Former Winslow Twp. coach Norm Ingram and former Woodbury coach Kenny Avent also are believed to have interviewed for the position.
Carstarphen was a star player for Camden during the program's glory years under legendary coach Clarence Turner in the 1980s. He helped the Panthers to Group 4 state titles in 1986 and 1987.
He started his college career at Cincinnati. He transferred to Temple and led the Owls to an appearance in the Elite Eight of the 1991 NCAA tournament.
Carstarphen is popular with several generations of Camden alumni and could be seen as a coach who will reunite several factions of former Camden players.
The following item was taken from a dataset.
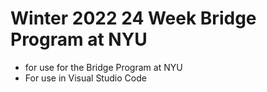 # Winter 2022 24 Week Bridge Program at NYU
- for use for the Bridge Program at NYU
- For use in Visual Studio Code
The hiring of Valore, while endorsed by some former players, also led some prominent athletes of the past to disengage from the program because they viewed Valore as an outsider who had coached Cherry Hill East, a Camden rival, for 35 years.
Carstarphen is a Camden guy, through and through. He grew up in the downtown area of the city, near 5th and Spruce. He went to Wiggins Elementary school and made an early name for himself on the playgrounds near his home.
He and one of his closest friends, former Camden star forward Denny Brown, played on a Cramer Hill Boys' Club team with future Woodrow Wilson stars Ron Damon and Eric Taylor, who would be sophomore starters for the Tigers' team that won the Group 3 state title in 1985.
"We almost followed those guys to Wilson," Carstarphen once said. "But we knew it had to be Camden High."
Carstarphen was a sophomore starter for the 1986 Camden team that went 30-0 and was ranked No. 1 in the nation by USA Today. Those Panthers were South Jersey's last unbeaten team.
In 1987, Carstarphen was part of another Group 4 state title team. The Panthers nearly made it three in a row, but the 1988 team lost in the state final to an Elizabeth team that featured 7-foot-1 Luther Wright.
"I'm still not over that game," Carstarphen says all the time.
Now he has a chance to lead the Panthers back to state prominence and back to another state title, to capture the program's elusive 12th crown.
This time, he'll show the way from the sidelines.